This exercise needs the complete data reproduced exactly.

▼▼▼

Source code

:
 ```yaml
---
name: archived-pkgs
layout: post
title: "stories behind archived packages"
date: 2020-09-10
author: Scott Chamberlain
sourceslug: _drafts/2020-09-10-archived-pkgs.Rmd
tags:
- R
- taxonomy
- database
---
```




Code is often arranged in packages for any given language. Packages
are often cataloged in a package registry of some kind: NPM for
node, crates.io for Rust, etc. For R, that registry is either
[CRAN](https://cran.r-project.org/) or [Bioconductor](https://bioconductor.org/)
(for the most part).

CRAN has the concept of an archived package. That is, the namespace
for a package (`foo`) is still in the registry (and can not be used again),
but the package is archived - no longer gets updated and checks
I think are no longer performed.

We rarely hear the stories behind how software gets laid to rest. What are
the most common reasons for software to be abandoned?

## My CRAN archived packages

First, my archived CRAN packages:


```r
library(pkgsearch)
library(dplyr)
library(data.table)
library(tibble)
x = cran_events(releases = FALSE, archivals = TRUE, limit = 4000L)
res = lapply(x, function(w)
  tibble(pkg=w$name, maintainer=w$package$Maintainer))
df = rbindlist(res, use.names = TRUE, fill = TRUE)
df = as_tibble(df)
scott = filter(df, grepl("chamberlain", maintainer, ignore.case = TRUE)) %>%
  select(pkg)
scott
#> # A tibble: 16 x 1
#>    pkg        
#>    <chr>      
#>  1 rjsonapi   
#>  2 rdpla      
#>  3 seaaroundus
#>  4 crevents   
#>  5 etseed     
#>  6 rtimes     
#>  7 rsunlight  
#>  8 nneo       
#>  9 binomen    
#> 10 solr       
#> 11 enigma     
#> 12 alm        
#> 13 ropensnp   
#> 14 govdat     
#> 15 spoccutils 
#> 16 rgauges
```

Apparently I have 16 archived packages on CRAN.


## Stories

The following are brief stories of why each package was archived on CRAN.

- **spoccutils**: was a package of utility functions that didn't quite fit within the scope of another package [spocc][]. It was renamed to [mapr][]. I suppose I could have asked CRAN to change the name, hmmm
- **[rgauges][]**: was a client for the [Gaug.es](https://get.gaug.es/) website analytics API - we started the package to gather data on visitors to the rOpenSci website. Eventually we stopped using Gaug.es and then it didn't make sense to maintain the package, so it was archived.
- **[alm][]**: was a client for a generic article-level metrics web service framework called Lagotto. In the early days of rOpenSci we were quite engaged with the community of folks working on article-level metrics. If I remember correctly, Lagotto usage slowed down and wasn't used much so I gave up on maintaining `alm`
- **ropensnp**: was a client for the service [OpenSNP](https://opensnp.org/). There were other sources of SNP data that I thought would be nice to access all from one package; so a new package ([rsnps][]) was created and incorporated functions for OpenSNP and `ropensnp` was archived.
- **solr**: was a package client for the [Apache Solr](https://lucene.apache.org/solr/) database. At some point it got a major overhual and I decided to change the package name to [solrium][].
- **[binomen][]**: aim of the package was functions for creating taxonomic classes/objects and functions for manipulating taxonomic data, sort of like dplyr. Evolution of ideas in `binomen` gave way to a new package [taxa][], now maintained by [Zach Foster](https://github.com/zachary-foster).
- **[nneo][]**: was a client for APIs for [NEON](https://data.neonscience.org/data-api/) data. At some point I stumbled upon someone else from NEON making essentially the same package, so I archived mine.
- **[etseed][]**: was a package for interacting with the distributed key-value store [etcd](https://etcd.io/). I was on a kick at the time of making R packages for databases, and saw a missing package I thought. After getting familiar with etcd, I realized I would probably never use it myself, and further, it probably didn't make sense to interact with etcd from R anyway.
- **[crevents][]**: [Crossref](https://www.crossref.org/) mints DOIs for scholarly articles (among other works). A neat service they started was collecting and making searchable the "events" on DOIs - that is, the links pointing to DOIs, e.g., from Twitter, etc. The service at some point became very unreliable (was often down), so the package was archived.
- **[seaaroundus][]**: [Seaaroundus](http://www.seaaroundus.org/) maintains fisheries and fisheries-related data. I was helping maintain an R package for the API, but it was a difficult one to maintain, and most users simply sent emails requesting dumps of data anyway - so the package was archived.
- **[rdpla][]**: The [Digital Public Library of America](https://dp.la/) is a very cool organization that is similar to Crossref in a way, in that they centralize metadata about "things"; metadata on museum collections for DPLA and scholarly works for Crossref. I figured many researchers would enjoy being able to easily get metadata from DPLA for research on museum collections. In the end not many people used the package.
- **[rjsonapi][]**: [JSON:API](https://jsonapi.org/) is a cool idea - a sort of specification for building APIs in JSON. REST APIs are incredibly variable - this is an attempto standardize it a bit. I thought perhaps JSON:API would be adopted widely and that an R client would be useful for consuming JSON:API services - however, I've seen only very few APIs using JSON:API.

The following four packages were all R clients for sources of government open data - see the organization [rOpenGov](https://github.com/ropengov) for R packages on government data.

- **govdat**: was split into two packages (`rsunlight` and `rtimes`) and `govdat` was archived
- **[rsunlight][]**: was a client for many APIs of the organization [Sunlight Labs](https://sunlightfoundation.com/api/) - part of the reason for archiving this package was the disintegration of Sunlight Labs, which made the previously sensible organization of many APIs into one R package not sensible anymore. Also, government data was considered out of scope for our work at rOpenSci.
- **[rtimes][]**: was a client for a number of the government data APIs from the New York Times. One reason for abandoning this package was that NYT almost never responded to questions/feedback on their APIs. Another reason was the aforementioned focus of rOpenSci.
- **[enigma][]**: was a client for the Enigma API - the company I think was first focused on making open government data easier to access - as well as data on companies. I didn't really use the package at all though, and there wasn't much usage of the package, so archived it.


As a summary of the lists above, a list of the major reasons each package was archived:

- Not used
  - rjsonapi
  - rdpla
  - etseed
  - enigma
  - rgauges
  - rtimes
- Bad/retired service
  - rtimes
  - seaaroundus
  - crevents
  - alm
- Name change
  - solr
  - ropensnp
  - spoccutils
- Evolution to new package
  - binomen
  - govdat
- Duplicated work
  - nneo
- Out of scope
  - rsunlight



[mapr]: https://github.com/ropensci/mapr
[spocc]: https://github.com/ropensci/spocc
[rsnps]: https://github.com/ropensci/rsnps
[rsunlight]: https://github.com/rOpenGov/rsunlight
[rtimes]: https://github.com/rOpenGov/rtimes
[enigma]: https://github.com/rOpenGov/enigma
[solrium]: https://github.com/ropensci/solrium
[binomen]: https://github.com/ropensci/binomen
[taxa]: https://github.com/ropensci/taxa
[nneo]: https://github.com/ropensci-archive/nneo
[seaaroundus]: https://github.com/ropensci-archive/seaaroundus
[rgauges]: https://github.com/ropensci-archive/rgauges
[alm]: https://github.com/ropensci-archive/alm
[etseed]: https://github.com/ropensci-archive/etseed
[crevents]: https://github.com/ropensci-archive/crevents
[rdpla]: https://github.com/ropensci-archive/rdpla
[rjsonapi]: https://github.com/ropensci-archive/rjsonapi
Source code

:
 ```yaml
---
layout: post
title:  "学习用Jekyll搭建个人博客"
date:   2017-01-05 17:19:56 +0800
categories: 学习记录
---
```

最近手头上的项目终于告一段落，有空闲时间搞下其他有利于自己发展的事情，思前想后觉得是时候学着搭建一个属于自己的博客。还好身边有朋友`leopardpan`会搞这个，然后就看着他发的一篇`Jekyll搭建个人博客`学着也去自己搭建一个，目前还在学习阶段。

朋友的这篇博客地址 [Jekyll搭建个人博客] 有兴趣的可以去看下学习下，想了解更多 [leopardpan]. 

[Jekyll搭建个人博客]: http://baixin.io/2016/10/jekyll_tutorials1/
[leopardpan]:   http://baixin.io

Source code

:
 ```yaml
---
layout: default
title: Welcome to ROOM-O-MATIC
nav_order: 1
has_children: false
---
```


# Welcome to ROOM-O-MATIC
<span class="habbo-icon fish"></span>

▲▲▲

--- EXERCISE RESULT ---
Source code

:
 ```yaml
---
name: archived-pkgs
layout: post
title: "stories behind archived packages"
date: 2020-09-10
author: Scott Chamberlain
sourceslug: _drafts/2020-09-10-archived-pkgs.Rmd
tags:
- R
- taxonomy
- database
---
```




Code is often arranged in packages for any given language. Packages
are often cataloged in a package registry of some kind: NPM for
node, crates.io for Rust, etc. For R, that registry is either
[CRAN](https://cran.r-project.org/) or [Bioconductor](https://bioconductor.org/)
(for the most part).

CRAN has the concept of an archived package. That is, the namespace
for a package (`foo`) is still in the registry (and can not be used again),
but the package is archived - no longer gets updated and checks
I think are no longer performed.

We rarely hear the stories behind how software gets laid to rest. What are
the most common reasons for software to be abandoned?

## My CRAN archived packages

First, my archived CRAN packages:


```r
library(pkgsearch)
library(dplyr)
library(data.table)
library(tibble)
x = cran_events(releases = FALSE, archivals = TRUE, limit = 4000L)
res = lapply(x, function(w)
  tibble(pkg=w$name, maintainer=w$package$Maintainer))
df = rbindlist(res, use.names = TRUE, fill = TRUE)
df = as_tibble(df)
scott = filter(df, grepl("chamberlain", maintainer, ignore.case = TRUE)) %>%
  select(pkg)
scott
#> # A tibble: 16 x 1
#>    pkg        
#>    <chr>      
#>  1 rjsonapi   
#>  2 rdpla      
#>  3 seaaroundus
#>  4 crevents   
#>  5 etseed     
#>  6 rtimes     
#>  7 rsunlight  
#>  8 nneo       
#>  9 binomen    
#> 10 solr       
#> 11 enigma     
#> 12 alm        
#> 13 ropensnp   
#> 14 govdat     
#> 15 spoccutils 
#> 16 rgauges
```

Apparently I have 16 archived packages on CRAN.


## Stories

The following are brief stories of why each package was archived on CRAN.

- **spoccutils**: was a package of utility functions that didn't quite fit within the scope of another package [spocc][]. It was renamed to [mapr][]. I suppose I could have asked CRAN to change the name, hmmm
- **[rgauges][]**: was a client for the [Gaug.es](https://get.gaug.es/) website analytics API - we started the package to gather data on visitors to the rOpenSci website. Eventually we stopped using Gaug.es and then it didn't make sense to maintain the package, so it was archived.
- **[alm][]**: was a client for a generic article-level metrics web service framework called Lagotto. In the early days of rOpenSci we were quite engaged with the community of folks working on article-level metrics. If I remember correctly, Lagotto usage slowed down and wasn't used much so I gave up on maintaining `alm`
- **ropensnp**: was a client for the service [OpenSNP](https://opensnp.org/). There were other sources of SNP data that I thought would be nice to access all from one package; so a new package ([rsnps][]) was created and incorporated functions for OpenSNP and `ropensnp` was archived.
- **solr**: was a package client for the [Apache Solr](https://lucene.apache.org/solr/) database. At some point it got a major overhual and I decided to change the package name to [solrium][].
- **[binomen][]**: aim of the package was functions for creating taxonomic classes/objects and functions for manipulating taxonomic data, sort of like dplyr. Evolution of ideas in `binomen` gave way to a new package [taxa][], now maintained by [Zach Foster](https://github.com/zachary-foster).
- **[nneo][]**: was a client for APIs for [NEON](https://data.neonscience.org/data-api/) data. At some point I stumbled upon someone else from NEON making essentially the same package, so I archived mine.
- **[etseed][]**: was a package for interacting with the distributed key-value store [etcd](https://etcd.io/). I was on a kick at the time of making R packages for databases, and saw a missing package I thought. After getting familiar with etcd, I realized I would probably never use it myself, and further, it probably didn't make sense to interact with etcd from R anyway.
- **[crevents][]**: [Crossref](https://www.crossref.org/) mints DOIs for scholarly articles (among other works). A neat service they started was collecting and making searchable the "events" on DOIs - that is, the links pointing to DOIs, e.g., from Twitter, etc. The service at some point became very unreliable (was often down), so the package was archived.
- **[seaaroundus][]**: [Seaaroundus](http://www.seaaroundus.org/) maintains fisheries and fisheries-related data. I was helping maintain an R package for the API, but it was a difficult one to maintain, and most users simply sent emails requesting dumps of data anyway - so the package was archived.
- **[rdpla][]**: The [Digital Public Library of America](https://dp.la/) is a very cool organization that is similar to Crossref in a way, in that they centralize metadata about "things"; metadata on museum collections for DPLA and scholarly works for Crossref. I figured many researchers would enjoy being able to easily get metadata from DPLA for research on museum collections. In the end not many people used the package.
- **[rjsonapi][]**: [JSON:API](https://jsonapi.org/) is a cool idea - a sort of specification for building APIs in JSON. REST APIs are incredibly variable - this is an attempto standardize it a bit. I thought perhaps JSON:API would be adopted widely and that an R client would be useful for consuming JSON:API services - however, I've seen only very few APIs using JSON:API.

The following four packages were all R clients for sources of government open data - see the organization [rOpenGov](https://github.com/ropengov) for R packages on government data.

- **govdat**: was split into two packages (`rsunlight` and `rtimes`) and `govdat` was archived
- **[rsunlight][]**: was a client for many APIs of the organization [Sunlight Labs](https://sunlightfoundation.com/api/) - part of the reason for archiving this package was the disintegration of Sunlight Labs, which made the previously sensible organization of many APIs into one R package not sensible anymore. Also, government data was considered out of scope for our work at rOpenSci.
- **[rtimes][]**: was a client for a number of the government data APIs from the New York Times. One reason for abandoning this package was that NYT almost never responded to questions/feedback on their APIs. Another reason was the aforementioned focus of rOpenSci.
- **[enigma][]**: was a client for the Enigma API - the company I think was first focused on making open government data easier to access - as well as data on companies. I didn't really use the package at all though, and there wasn't much usage of the package, so archived it.


As a summary of the lists above, a list of the major reasons each package was archived:

- Not used
  - rjsonapi
  - rdpla
  - etseed
  - enigma
  - rgauges
  - rtimes
- Bad/retired service
  - rtimes
  - seaaroundus
  - crevents
  - alm
- Name change
  - solr
  - ropensnp
  - spoccutils
- Evolution to new package
  - binomen
  - govdat
- Duplicated work
  - nneo
- Out of scope
  - rsunlight



[mapr]: https://github.com/ropensci/mapr
[spocc]: https://github.com/ropensci/spocc
[rsnps]: https://github.com/ropensci/rsnps
[rsunlight]: https://github.com/rOpenGov/rsunlight
[rtimes]: https://github.com/rOpenGov/rtimes
[enigma]: https://github.com/rOpenGov/enigma
[solrium]: https://github.com/ropensci/solrium
[binomen]: https://github.com/ropensci/binomen
[taxa]: https://github.com/ropensci/taxa
[nneo]: https://github.com/ropensci-archive/nneo
[seaaroundus]: https://github.com/ropensci-archive/seaaroundus
[rgauges]: https://github.com/ropensci-archive/rgauges
[alm]: https://github.com/ropensci-archive/alm
[etseed]: https://github.com/ropensci-archive/etseed
[crevents]: https://github.com/ropensci-archive/crevents
[rdpla]: https://github.com/ropensci-archive/rdpla
[rjsonapi]: https://github.com/ropensci-archive/rjsonapi
Source code

:
 ```yaml
---
layout: post
title:  "学习用Jekyll搭建个人博客"
date:   2017-01-05 17:19:56 +0800
categories: 学习记录
---
```

最近手头上的项目终于告一段落，有空闲时间搞下其他有利于自己发展的事情，思前想后觉得是时候学着搭建一个属于自己的博客。还好身边有朋友`leopardpan`会搞这个，然后就看着他发的一篇`Jekyll搭建个人博客`学着也去自己搭建一个，目前还在学习阶段。

朋友的这篇博客地址 [Jekyll搭建个人博客] 有兴趣的可以去看下学习下，想了解更多 [leopardpan]. 

[Jekyll搭建个人博客]: http://baixin.io/2016/10/jekyll_tutorials1/
[leopardpan]:   http://baixin.io

Source code

:
 ```yaml
---
layout: default
title: Welcome to ROOM-O-MATIC
nav_order: 1
has_children: false
---
```


# Welcome to ROOM-O-MATIC
<span class="habbo-icon fish"></span>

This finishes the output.